Hermano Cett, monje de Fearna
Hermano Ibar, monje de Fearna
Obispo Forbassach, brehon de Laigin
Mel, capitán de la guardia de Fearna
Fianamail, rey de Laigin
Lassar, dueña de la posada La Montaña Gualda, hermana de Mel
Hermana Étromma, rechtaire o administradora de la abadía de Fearna
Gormgilla, una víctima
Fial, su amiga
Hermano Miach, médico de la abadía de Fearna
Gabrán, capitán de un barco fluvial y mercader
Coba, bó-aire o juez, jefe de Cam Eolaing
Deog, viuda de Daig, capitán de la guardia de Fearna
Dau, un guerrero de Cam Eolaing
Dalbach, un ermitaño ciego
Conna, una muchacha
Hermano Martan, de la iglesia de Brígida
Barrán, jefe brehon de los cinco reinos
CapítuloI
Los caballos, a medio galope, avanzaban por la montaña en penumbra, rebufando cuando los jinetes los picaban. Éstos eran tres varones y una mujer.

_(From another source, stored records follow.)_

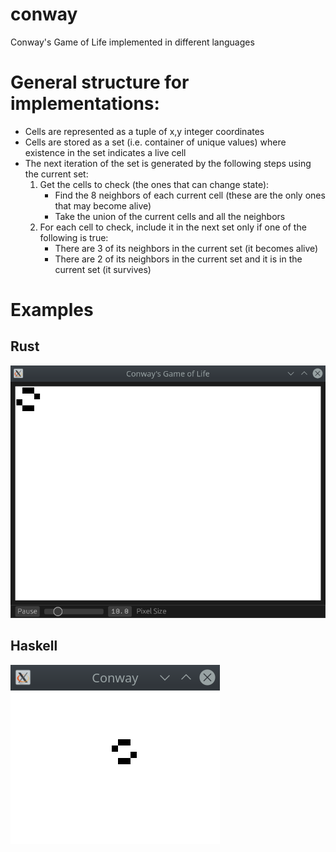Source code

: # conway

Conway's Game of Life implemented in different languages

# General structure for implementations:

- Cells are represented as a tuple of x,y integer coordinates
- Cells are stored as a set (i.e. container of unique values) where existence in the set indicates a live cell
- The next iteration of the set is generated by the following steps using the current set:
    1. Get the cells to check (the ones that can change state):
        - Find the 8 neighbors of each current cell (these are the only ones that may become alive)
        - Take the union of the current cells and all the neighbors
    2. For each cell to check, include it in the next set only if one of the following is true:
        - There are 3 of its neighbors in the current set (it becomes alive)
        - There are 2 of its neighbors in the current set and it is in the current set (it survives)

# Examples

## Rust
![rust](rust.png)

## Haskell
![haskell](haskell.png)

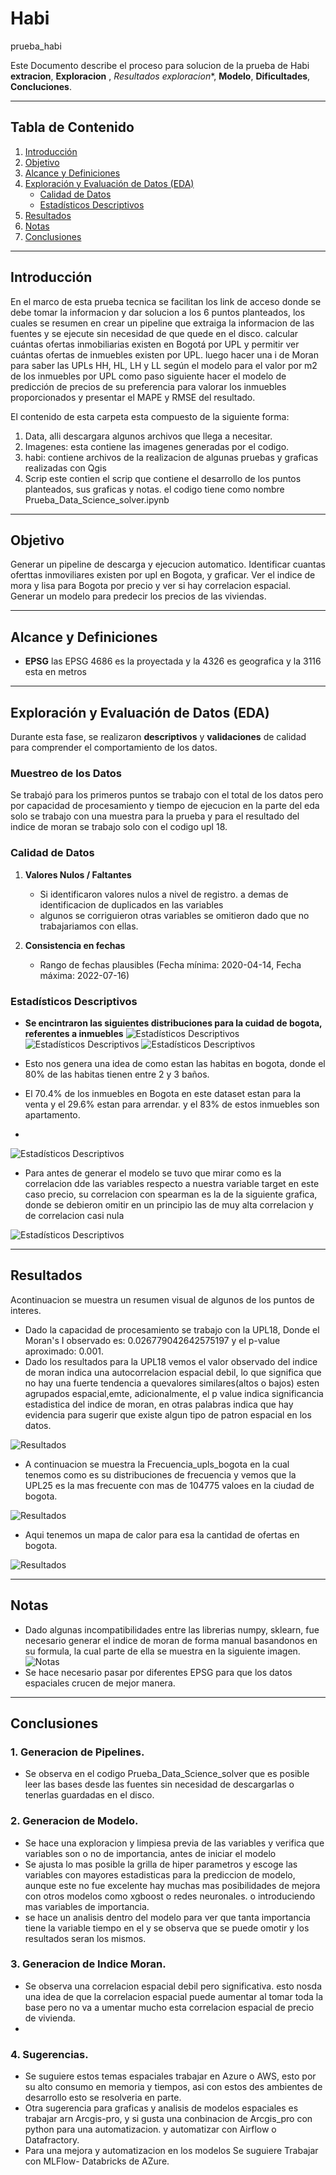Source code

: # Habi
prueba_habi

Este Documento describe el proceso para solucion de la prueba de Habi **extracion**, **Exploracion** , *Resultados exploracion**, **Modelo**, **Dificultades**, **Concluciones**.

---

## Tabla de Contenido
1. [Introducción](#introducción)  
2. [Objetivo](#objetivo)  
3. [Alcance y Definiciones](#alcance-y-definiciones)  
4. [Exploración y Evaluación de Datos (EDA)](#exploración-y-evaluación-de-datos-eda)  
   - [Calidad de Datos](#calidad-de-datos)  
   - [Estadísticos Descriptivos](#estadísticos-descriptivos)
5. [Resultados](#resultados)
6. [Notas](#notas)
7. [Conclusiones](#conclusiones)

---

## Introducción
En el marco de esta prueba tecnica se facilitan los link de acceso donde se debe tomar la informacion y dar solucion a los 6 puntos planteados, los cuales se resumen en crear un pipeline que extraiga la informacion de las fuentes y se ejecute sin necesidad de que quede en el disco. calcular cuántas ofertas inmobiliarias existen en Bogotá por UPL y permitir ver cuántas ofertas de inmuebles existen por UPL. luego hacer una i de Moran para saber las UPLs HH, HL, LH y LL según el modelo para el valor por m2 de los inmuebles por UPL como paso siguiente hacer el modelo de predicción de precios de su preferencia para valorar los inmuebles proporcionados y presentar el MAPE y RMSE del resultado.

El contenido de esta carpeta esta compuesto de la siguiente forma:
1. Data, alli descargara algunos archivos que llega a necesitar.
2. Imagenes: esta contiene las imagenes generadas por el codigo.
3. habi: contiene archivos de la realizacion de algunas pruebas y graficas realizadas con Qgis
4. Scrip este contien el scrip que contiene el desarrollo de los puntos planteados, sus graficas y notas. el codigo tiene como nombre Prueba_Data_Science_solver.ipynb
   
---
## Objetivo
Generar un pipeline de descarga y ejecucion automatico.
Identificar cuantas oferttas inmoviliares existen por upl en Bogota, y graficar.
Ver el indice de mora y lisa para Bogota por precio y ver si hay correlacion espacial.
Generar un modelo para predecir los precios de las viviendas.

---
## Alcance y Definiciones
- **EPSG** las EPSG  4686 es la proyectada y la 4326 es geografica y la 3116 esta en metros

---

## Exploración y Evaluación de Datos (EDA)
Durante esta fase, se realizaron **descriptivos** y **validaciones** de calidad para comprender el comportamiento de los datos.

### Muestreo de los Datos
Se trabajó para los primeros puntos se trabajo con el total de los datos pero por capacidad de procesamiento y tiempo de ejecucion 
en la parte del eda solo se trabajo con una muestra para la prueba y para el resultado del indice de moran se trabajo solo con el codigo upl 18. 

### Calidad de Datos
1. **Valores Nulos / Faltantes**  
   - Si identificaron valores nulos a nivel de registro. a demas de identificacion de duplicados en las variables
   - algunos se corriguieron otras variables se omitieron dado que no trabajariamos con ellas.

3. **Consistencia en fechas**
   - Rango de fechas plausibles (Fecha mínima: 2020-04-14, Fecha máxima: 2022-07-16)

### Estadísticos Descriptivos
- **Se encintraron las siguientes distribuciones para la cuidad de bogota, referentes a inmuebles**
![Estadísticos Descriptivos](./imagenes/bano_desc.png "Distribución de Tipos de cantidad de baños en las casa de Bogotá")
![Estadísticos Descriptivos](./imagenes/inmuebles_desc.png "Distribución de Tipos de Inmuebles en Bogotá")
![Estadísticos Descriptivos](./imagenes/negocios_desc.png "Distribución de Tipos de negocio en Bogotá")

- Esto nos genera una idea de como estan las habitas en bogota, donde el 80% de las habitas tienen entre 2 y 3 baños.
- El 70.4%  de los inmuebles en Bogota en este dataset estan para la venta y el 29.6% estan para arrendar. y el 83% de estos inmuebles son apartamento.
- 
![Estadísticos Descriptivos](./imagenes/tipo_inmueble_tipo_negocio.png "Relación entre Tipo de Inmueble y Tipo de Negocio")

- Para antes de generar el modelo se tuvo que mirar como es la correlacion dde las variables respecto a nuestra variable target en este caso precio, su correlacion con spearman es la de la siguiente grafica, donde se debieron omitir en un principio las de muy alta correlacion y de correlacion casi nula
  
![Estadísticos Descriptivos](./imagenes/correlacion_precio.png "Correlacion de sperman de las variables con respecto al precio")

---

## Resultados
Acontinuacion se muestra un resumen visual de algunos de los puntos de interes.
- Dado la capacidad de procesamiento se trabajo con la UPL18, Donde el Moran's I observado es: 0.026779042642575197 y el p-value aproximado: 0.001.
- Dado los resultados para la UPL18 vemos el valor observado del indice de moran indica una autocorrelacion espacial debil, lo que significa que no hay una fuerte tendencia a quevalores similares(altos o bajos) esten agrupados espacial,emte, adicionalmente, el p value  indica significancia estadistica  del indice de moran, en otras palabras indica que hay evidencia para sugerir que existe algun tipo de patron espacial en los datos.

![Resultados](./imagenes/imagen_moran_c.jpg "Grafica de correlacion de moran-lisa para la UPL18")


- A continuacion se muestra la Frecuencia_upls_bogota en la cual tenemos como es su distribuciones de frecuencia y vemos que la UPL25 es la mas frecuente con mas de 104775 valoes en la ciudad de bogota.

![Resultados](./imagenes/Frecuencia_upls_bogota.jpg "Frecuencia de valores en UPLs en Bogotá")

- Aqui tenemos un mapa de calor  para esa la cantidad de ofertas en bogota.

![Resultados](./imagenes/Mapa_calor_oferte_bogota.jpg "Mapa de Calor de Cantidad Oferta en Bogotá")

---

## Notas
- Dado algunas incompatibilidades entre las librerias numpy, sklearn, fue necesario generar el indice de moran de forma manual basandonos en su formula, la cual parte de ella se muestra en la siguiente imagen.
![Notas](./imagenes/moran_formula.png "Formula indice de Moran.")
- Se hace necesario pasar por diferentes EPSG para que los datos espaciales crucen de mejor manera.

--- 
## Conclusiones

### 1. Generacion de Pipelines.
   - Se observa en el codigo Prueba_Data_Science_solver que es posible leer las bases desde las fuentes sin necesidad de descargarlas o tenerlas guardadas en el disco.
### 2. Generacion de Modelo.
   - Se hace una exploracion y limpiesa previa de las variables y verifica que variables son o no de importancia, antes de iniciar el modelo
   - Se ajusta lo mas posible la grilla de hiper parametros y escoge las variables con mayores estadisticas para la prediccion de modelo, aunque este no fue excelente hay muchas mas    posibilidades de mejora con otros modelos como xgboost o redes neuronales. o introduciendo mas variables de importancia.
   - se hace un analisis dentro del modelo para ver que tanta importancia tiene la variable tiempo en el y se observa que se puede omotir y los resultados seran los mismos.
### 3. Generacion de Indice Moran.
   - Se observa una correlacion espacial debil pero significativa. esto nosda una idea de que la correlacion espacial puede aumentar al tomar toda la base pero no va a umentar mucho esta correlacion espacial de precio de vivienda.
   - 
### 4. Sugerencias.
   - Se suguiere estos temas espaciales trabajar en Azure o AWS, esto por su alto consumo en memoria y tiempos, asi con estos des ambientes de desarrollo esto se resolveria en parte.
   - Otra sugerencia para graficas y analisis de modelos espaciales es trabajar arn Arcgis-pro, y si gusta una conbinacion de Arcgis_pro con python para una automatizacion. y automatizar con Airflow o Datafractory.
   - Para una mejora y automatizacion en los modelos Se suguiere Trabajar con MLFlow- Databricks de AZure.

Los hombres portaban atuendo y armas de guerreros, y ella se distinguía no sólo por ser una dama, sino por el atavío religioso. Pese a que la luz crepuscular velaba sus rasgos, el cansancio de la caballería y el ánimo agotado con el que cabalgaban denotaban que habían recorrido muchos kilómetros ese día.
– ¿Estáis seguros de que es por aquí? -preguntó la mujer, mirando en derredor, mientras bajaban por un bosque frondoso a galope tendido.
El camino que atravesaba la montaña descendía, cada vez más escarpado, hacia un valle. Más abajo, apenas apreciables a la luz matutina, los meandros de un río caudaloso se abrían paso a través de una vasta cañada.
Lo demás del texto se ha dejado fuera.